→ **WHAT IS NEEDED**
State how many lines in the entries below hold the string "with", and give nothing besides that number.
════════════════════
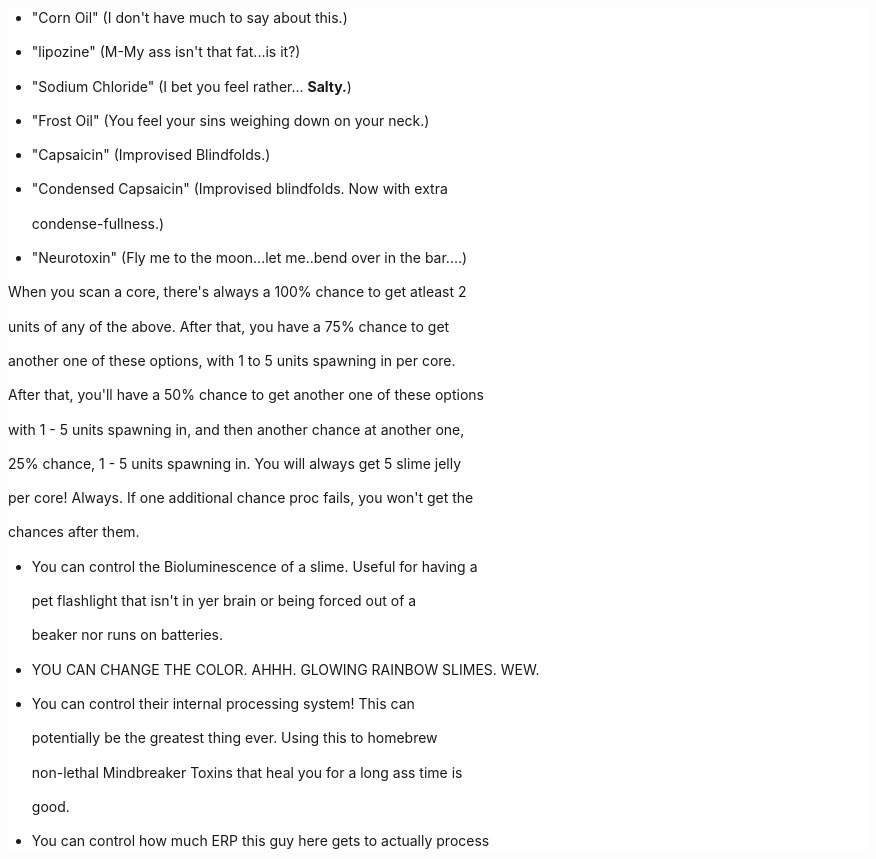 -   "Corn Oil" (I don't have much to say about this.)

-   "lipozine" (M-My ass isn't that fat...is it?)

-   "Sodium Chloride" (I bet you feel rather... **Salty.**)

-   "Frost Oil" (You feel your sins weighing down on your neck.)

-   "Capsaicin" (Improvised Blindfolds.)

-   "Condensed Capsaicin" (Improvised blindfolds. Now with extra

    condense-fullness.)

-   "Neurotoxin" (Fly me to the moon...let me..bend over in the bar....)



When you scan a core, there's always a 100% chance to get atleast 2

units of any of the above. After that, you have a 75% chance to get

another one of these options, with 1 to 5 units spawning in per core.

After that, you'll have a 50% chance to get another one of these options

with 1 - 5 units spawning in, and then another chance at another one,

25% chance, 1 - 5 units spawning in. You will always get 5 slime jelly

per core! Always. If one additional chance proc fails, you won't get the

chances after them.



-   You can control the Bioluminescence of a slime. Useful for having a

    pet flashlight that isn't in yer brain or being forced out of a

    beaker nor runs on batteries.







-   YOU CAN CHANGE THE COLOR. AHHH. GLOWING RAINBOW SLIMES. WEW.







-   You can control their internal processing system! This can

    potentially be the greatest thing ever. Using this to homebrew

    non-lethal Mindbreaker Toxins that heal you for a long ass time is

    good.







-   You can control how much ERP this guy here gets to actually process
════════════════════
→ **SOLUTION**
3